3
votes

I have a table (in Oracle 12c) with 22 million records so far, and plus 10,000 records inserted every day. We need the counts based on this table, such as:

select col1, col2, count(*) cnt from my_table group by col1, col2;

This query will return less than 30 rows, and the combination of col1, col2 will be unique.

Our application needs to check the CNT value frequently, but the approximate values of the CNT are good enough. That means we can create a materialized view and refresh it every 10-20 Minutes.

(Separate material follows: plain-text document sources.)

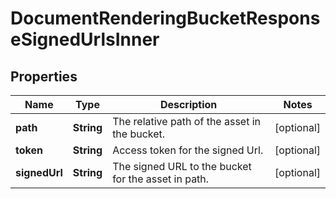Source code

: 

# DocumentRenderingBucketResponseSignedUrlsInner


## Properties

| Name | Type | Description | Notes |
|------------ | ------------- | ------------- | -------------|
|**path** | **String** | The relative path of the asset in the bucket. |  [optional] |
|**token** | **String** | Access token for the signed Url. |  [optional] |
|**signedUrl** | **String** | The signed URL to the bucket for the asset in path. |  [optional] |



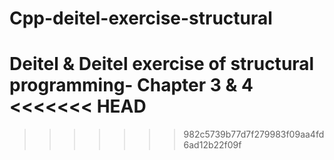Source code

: # Cpp-deitel-exercise-structural
Deitel &amp; Deitel exercise of structural programming- Chapter 3 &amp; 4
<<<<<<< HEAD
=======

>>>>>>> 982c5739b77d7f279983f09aa4fd6ad12b22f09f
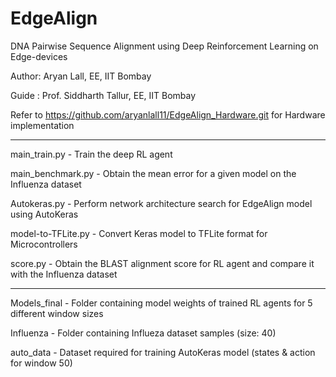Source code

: # EdgeAlign

DNA Pairwise Sequence Alignment using Deep Reinforcement Learning on Edge-devices

Author: Aryan Lall, EE, IIT Bombay

Guide : Prof. Siddharth Tallur, EE, IIT Bombay

Refer to https://github.com/aryanlall11/EdgeAlign_Hardware.git for Hardware implementation

----
main_train.py - Train the deep RL agent

main_benchmark.py - Obtain the mean error for a given model on the Influenza dataset

Autokeras.py - Perform network architecture search for EdgeAlign model using AutoKeras

model-to-TFLite.py - Convert Keras model to TFLite format for Microcontrollers

score.py - Obtain the BLAST alignment score for RL agent and compare it with the Influenza dataset

----
Models_final - Folder containing model weights of trained RL agents for 5 different window sizes

Influenza - Folder containing Influeza dataset samples (size: 40)

auto_data - Dataset required for training AutoKeras model (states & action for window 50)
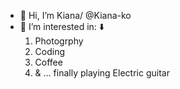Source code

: - 👋 Hi, I’m Kiana/ @Kiana-ko
- 👀 I’m interested in: ⬇️
  1. Photogrphy
  2. Coding 
  3. Coffee
   4. & ... finally playing Electric guitar
<!---
Kiana-ko/Kiana-ko is a ✨ special ✨ repository because its `README.md` (this file) appears on your GitHub profile.
You can click the Preview link to take a look at your changes.
--->
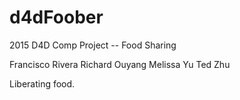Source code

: # d4dFoober
2015 D4D Comp Project -- Food Sharing

Francisco Rivera
Richard Ouyang
Melissa Yu
Ted Zhu

Liberating food.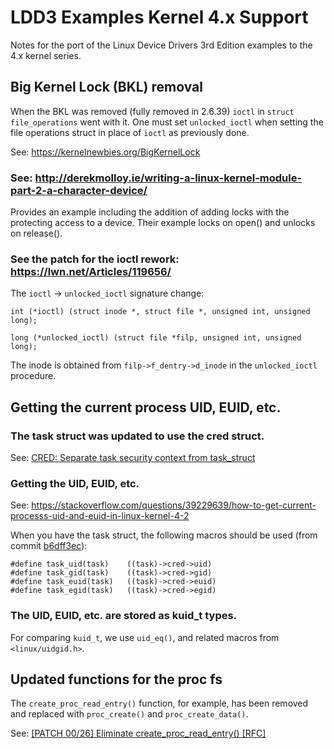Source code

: # LDD3 Examples Kernel 4.x Support

Notes for the port of the Linux Device Drivers 3rd Edition examples to the 4.x kernel series.


## Big Kernel Lock (BKL) removal

When the BKL was removed (fully removed in 2.6.39) `ioctl` in `struct
file_operations` went with it. One must set `unlocked_ioctl` when
setting the file operations struct in place of `ioctl` as previously
done.

See: <https://kernelnewbies.org/BigKernelLock>


### See: <http://derekmolloy.ie/writing-a-linux-kernel-module-part-2-a-character-device/>

Provides an example including the addition of adding locks with the
protecting access to a device. Their example locks on open() and
unlocks on release().


### See the patch for the ioctl rework: <https://lwn.net/Articles/119656/>

The `ioctl` -> `unlocked_ioctl` signature change:

    int (*ioctl) (struct inode *, struct file *, unsigned int, unsigned long);

    long (*unlocked_ioctl) (struct file *filp, unsigned int, unsigned long);

The inode is obtained from `filp->f_dentry->d_inode` in the `unlocked_ioctl` procedure.


## Getting the current process UID, EUID, etc.


### The task struct was updated to use the cred struct.

See: [CRED: Separate task security context from task_struct](https://git.kernel.org/pub/scm/linux/kernel/git/torvalds/linux.git/commit/?id=b6dff3ec5e116e3af6f537d4caedcad6b9e5082a)


### Getting the UID, EUID, etc.<a id="sec-1-2-2" name="sec-1-2-2"></a>

See: <https://stackoverflow.com/questions/39229639/how-to-get-current-processs-uid-and-euid-in-linux-kernel-4-2>

When you have the task struct, the following macros should be used (from commit [b6dff3ec](https://git.kernel.org/pub/scm/linux/kernel/git/torvalds/linux.git/commit/?id=b6dff3ec5e116e3af6f537d4caedcad6b9e5082a)):

    #define task_uid(task)    ((task)->cred->uid)
    #define task_gid(task)    ((task)->cred->gid)
    #define task_euid(task)   ((task)->cred->euid)
    #define task_egid(task)   ((task)->cred->egid)


### The UID, EUID, etc. are stored as kuid_t types.

For comparing `kuid_t`, we use `uid_eq()`, and related macros from `<linux/uidgid.h>`.


## Updated functions for the proc fs

The `create_proc_read_entry()` function, for example, has been removed and replaced with `proc_create()` and `proc_create_data()`.

See: [\[PATCH 00/26\] Eliminate create_proc_read_entry() \[RFC\]](https://lkml.org/lkml/2013/4/11/215)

Is the materialized view a good choice for this requirement, or should I create a regular table for it?

Thanks in advance!!!

2
MView itself creates a table with the data returned from the view. So I don't see the differenceNaresh
@ILLUMINATI7590, true, a MV is just a table based on a view. But, with one simple create statement it creates the table, the view, the scheduled job to populate and refresh the table; in short it's like one stop shopping. In the right circumstances, MV's are very handy.Wolf
Maybe create BITMAP INDEX on col1 and col2 (one on each column). Then the query should be much faster.Wernfried Domscheit

2 Answers

1
votes

There are at least three different ways to achieve this:

  1. Fast Refresh Materialized View A fast refresh materialized view is probably the ideal solution. The 10,000 rows inserted will have a small amount of overhead but then there is no need to rebuild anything; the new totals are available immediately after each commit and retrieving the new totals will be incredibly fast. The downside is that fast refresh materialized views are difficult to setup, and have lots of weird gotchas. They work well with your sample schema but may not work with a more complicated scenario.

    Sample Schema

    drop table my_table;
    
    create table my_table(
        id number not null,
        col1 number not null,
        col2 number not null,
        constraint my_table_pk primary key (id)
    );
    
    insert into my_table
    select level, mod(level, 30), mod(level+1, 30)
    from dual
    connect by level <= 100000;
    
    begin
        dbms_stats.gather_table_stats(user, 'MY_TABLE');
    end;
    /
    

    Create materialized view log and materialized view

    create materialized view log on my_table with rowid(col1, col2) including new values;
    
    create materialized view my_table_mv
    refresh fast on commit
    enable query rewrite as
    select col1, col2, count(*) total
    from my_table
    group by col1, col2;
    

    Query rewrite

    The sample query is silently modified to use the small materialized view instead of the large table.

    explain plan for
    select col1, col2, count(*) cnt
    from my_table
    group by col1, col2;
    
    select * from table(dbms_xplan.display);
    
    Plan hash value: 786752524
    
    --------------------------------------------------------------------------------------------
    | Id  | Operation                    | Name        | Rows  | Bytes | Cost (%CPU)| Time     |
    --------------------------------------------------------------------------------------------
    |   0 | SELECT STATEMENT             |             |    30 |   300 |     3   (0)| 00:00:01 |
    |   1 |  MAT_VIEW REWRITE ACCESS FULL| MY_TABLE_MV |    30 |   300 |     3   (0)| 00:00:01 |
    --------------------------------------------------------------------------------------------
    
  2. Compressed B*Tree Index If there are only 30 unique values the index should compress well and not take up much space. Then the index can be used in a fast full index scan and act like a skinny table. This method requires at least one value to be not null. If both could be null then a function-based index could be useful here.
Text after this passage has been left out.